Malaysia Rating Corp Bhd chief economist Nor Zahidi Alias said the additional assistance to the rakyat is critical as it can help cushion the drop in private consumption, Malaysia’s major pillar of growth.
“History shows that it is critical to support private consumption during an economic downturn.
“The handouts for M40 and B40, as well as the wage subsidy programme, are commendable as these will not only help protect the vulnerable but also boost private consumption,” he said in a report.
Overall, according to AmInvestment Bank Bhd, the stimulus packages will effectively put more money back into the pockets of consumers, improving their cashflow.
“This will help boost consumer spending for necessities during the MCO and the Covid-19 outbreak. We believe this will be positive for consumer companies, especially those producing staple food products,” the research arm said.
PublicInvest said these initiatives will benefit companies under its coverage, a large part of which are involved in consumer staples.
“We maintain our ‘Neutral’ stance on the sector as we expect spending to remain prudent or even curtailed in the face of challenging economic growth prospects,” it said.
As for the banking sector, analysts believe is by far the biggest “contributor” to the stimulus package — the ESP measures will provide relief to individuals, SMEs and corporate borrowers whose cashflows are tight due to the outbreak.
AmInvestment said the repayment moratorium, as well as initiatives to restructure and reschedule borrower’s financing, will prevent banks’ impaired loans from spiking significantly for at least the next six months, thus avoiding any substantial increase in provisions that banks may need to set aside.
“The availability of relief facilities and guarantee schemes will provide a lifeline to SMEs that contribute significantly to the domestic GDP. It will enable them to continue their business operations and avert a sharp rise in unemployment.
“All banks and insurance companies are potential beneficiaries.
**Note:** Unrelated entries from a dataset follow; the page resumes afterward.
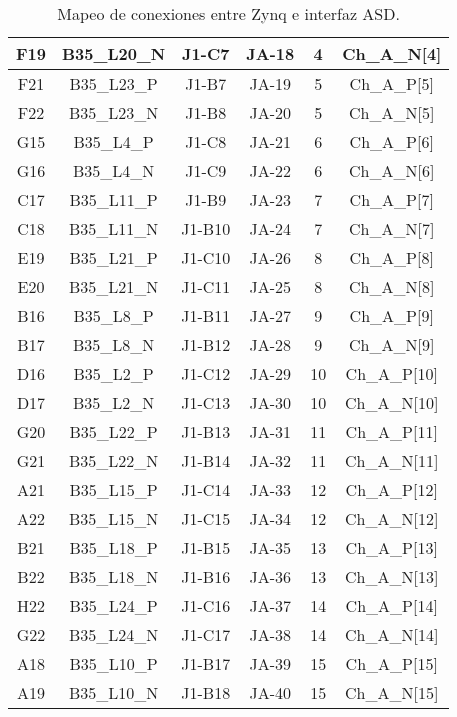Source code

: \begin{table}[]
{\begin{tabular}{|c|c|c|c|c|c|}
				F19 & B35\_L20\_N & J1-C7  & JA-18 & 4  & Ch\_A\_N{[}4{]}  \\ \hline
				\rowcolor[HTML]{D9E1F2} 
				F21 & B35\_L23\_P & J1-B7  & JA-19 & 5  & Ch\_A\_P{[}5{]}  \\ \hline
				F22 & B35\_L23\_N & J1-B8  & JA-20 & 5  & Ch\_A\_N{[}5{]}  \\ \hline
				\rowcolor[HTML]{D9E1F2} 
				G15 & B35\_L4\_P  & J1-C8  & JA-21 & 6  & Ch\_A\_P{[}6{]}  \\ \hline
				G16 & B35\_L4\_N  & J1-C9  & JA-22 & 6  & Ch\_A\_N{[}6{]}  \\ \hline
				\rowcolor[HTML]{D9E1F2} 
				C17 & B35\_L11\_P & J1-B9  & JA-23 & 7  & Ch\_A\_P{[}7{]}  \\ \hline
				C18 & B35\_L11\_N & J1-B10 & JA-24 & 7  & Ch\_A\_N{[}7{]}  \\ \hline
				\rowcolor[HTML]{D9E1F2} 
				E19 & B35\_L21\_P & J1-C10 & JA-26 & 8  & Ch\_A\_P{[}8{]}  \\ \hline
				E20 & B35\_L21\_N & J1-C11 & JA-25 & 8  & Ch\_A\_N{[}8{]}  \\ \hline
				\rowcolor[HTML]{D9E1F2} 
				B16 & B35\_L8\_P  & J1-B11 & JA-27 & 9  & Ch\_A\_P{[}9{]}  \\ \hline
				B17 & B35\_L8\_N  & J1-B12 & JA-28 & 9  & Ch\_A\_N{[}9{]}  \\ \hline
				\rowcolor[HTML]{D9E1F2} 
				D16 & B35\_L2\_P  & J1-C12 & JA-29 & 10 & Ch\_A\_P{[}10{]} \\ \hline
				D17 & B35\_L2\_N  & J1-C13 & JA-30 & 10 & Ch\_A\_N{[}10{]} \\ \hline
				\rowcolor[HTML]{D9E1F2} 
				G20 & B35\_L22\_P & J1-B13 & JA-31 & 11 & Ch\_A\_P{[}11{]} \\ \hline
				G21 & B35\_L22\_N & J1-B14 & JA-32 & 11 & Ch\_A\_N{[}11{]} \\ \hline
				\rowcolor[HTML]{D9E1F2} 
				A21 & B35\_L15\_P & J1-C14 & JA-33 & 12 & Ch\_A\_P{[}12{]} \\ \hline
				A22 & B35\_L15\_N & J1-C15 & JA-34 & 12 & Ch\_A\_N{[}12{]} \\ \hline
				\rowcolor[HTML]{D9E1F2} 
				B21 & B35\_L18\_P & J1-B15 & JA-35 & 13 & Ch\_A\_P{[}13{]} \\ \hline
				B22 & B35\_L18\_N & J1-B16 & JA-36 & 13 & Ch\_A\_N{[}13{]} \\ \hline
				\rowcolor[HTML]{D9E1F2} 
				H22 & B35\_L24\_P & J1-C16 & JA-37 & 14 & Ch\_A\_P{[}14{]} \\ \hline
				G22 & B35\_L24\_N & J1-C17 & JA-38 & 14 & Ch\_A\_N{[}14{]} \\ \hline
				\rowcolor[HTML]{D9E1F2} 
				A18 & B35\_L10\_P & J1-B17 & JA-39 & 15 & Ch\_A\_P{[}15{]} \\ \hline
				A19 & B35\_L10\_N & J1-B18 & JA-40 & 15 & Ch\_A\_N{[}15{]} \\ \hline
			\end{tabular}%
		}
		\caption{Mapeo de conexiones entre Zynq e interfaz ASD. }
		\label{tab:zynq-asd}
	\end{table}
	
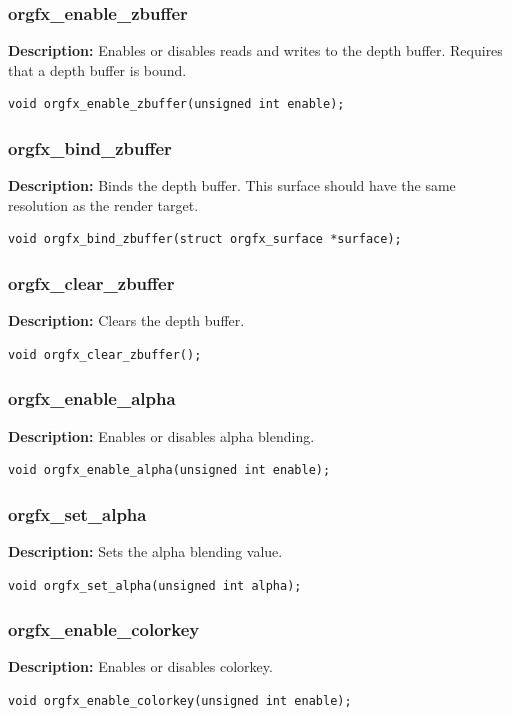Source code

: \documentclass[10pt,a4paper]{article}
\begin{document}
\subsubsection{orgfx\_enable\_zbuffer}
\textbf{Description:} Enables or disables reads and writes to the depth buffer. Requires that a depth buffer is bound.
\begin{lstlisting}
void orgfx_enable_zbuffer(unsigned int enable);
\end{lstlisting}

\subsubsection{orgfx\_bind\_zbuffer}
\textbf{Description:} Binds the depth buffer. This surface should have the same resolution as the render target.
\begin{lstlisting}
void orgfx_bind_zbuffer(struct orgfx_surface *surface);
\end{lstlisting}

\subsubsection{orgfx\_clear\_zbuffer}
\textbf{Description:} Clears the depth buffer.
\begin{lstlisting}
void orgfx_clear_zbuffer();
\end{lstlisting}

\subsubsection{orgfx\_enable\_alpha}
\textbf{Description:} Enables or disables alpha blending.
\begin{lstlisting}
void orgfx_enable_alpha(unsigned int enable);
\end{lstlisting}

\subsubsection{orgfx\_set\_alpha}
\textbf{Description:} Sets the alpha blending value.
\begin{lstlisting}
void orgfx_set_alpha(unsigned int alpha);
\end{lstlisting}

\subsubsection{orgfx\_enable\_colorkey}
\textbf{Description:} Enables or disables colorkey.
\begin{lstlisting}
void orgfx_enable_colorkey(unsigned int enable);
\end{lstlisting}
\end{document}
Most banks such as Malayan Banking Bhd, RHB Bank, Public Bank Bhd, Hong Leong Bank Bhd and even the smaller cap banks such as Alliance Bank Malaysia Bhd will stand to benefit from the expanded relief funding set aside for SMEs by the government and BNM.”
Analysts largely believe the enlarged stimulus package is supportive, but not a key market impetus.
MIDF expects volatile markets to linger as there could be another shallow and quick second downward before a period of a recovery.
“While we expect equity markets will recover from current levels, we are cognisant of the fact that markets are extremely volatile at the current juncture, which presents a very precarious situation for investors to navigate.
“In the immediate term, market sentiment will continue to be dominated by the success and setbacks in containing the spread of Covid-19 infections both locally and worldwide,” it added.
PublicInvest suggests the market will remain a very trading-oriented one until the dust fully settles.
“Whatever the prognosis, or whenever the peak is achieved (ie flattening of the curve), we have no doubt that the world will overcome this.
“The market will remain a very trading-oriented one until the dust fully settles. Be ready for the wilds ups and downs, though stocks hammered in the aftermath of this recent sell-down will gradually recover,” it added.
Both MIDF and PublicInvest anticipate the FTSE Bursa Malaysia KLCI to close at around 1,480 points year-end. AmInvestment’s end-2020 target stands 1,300.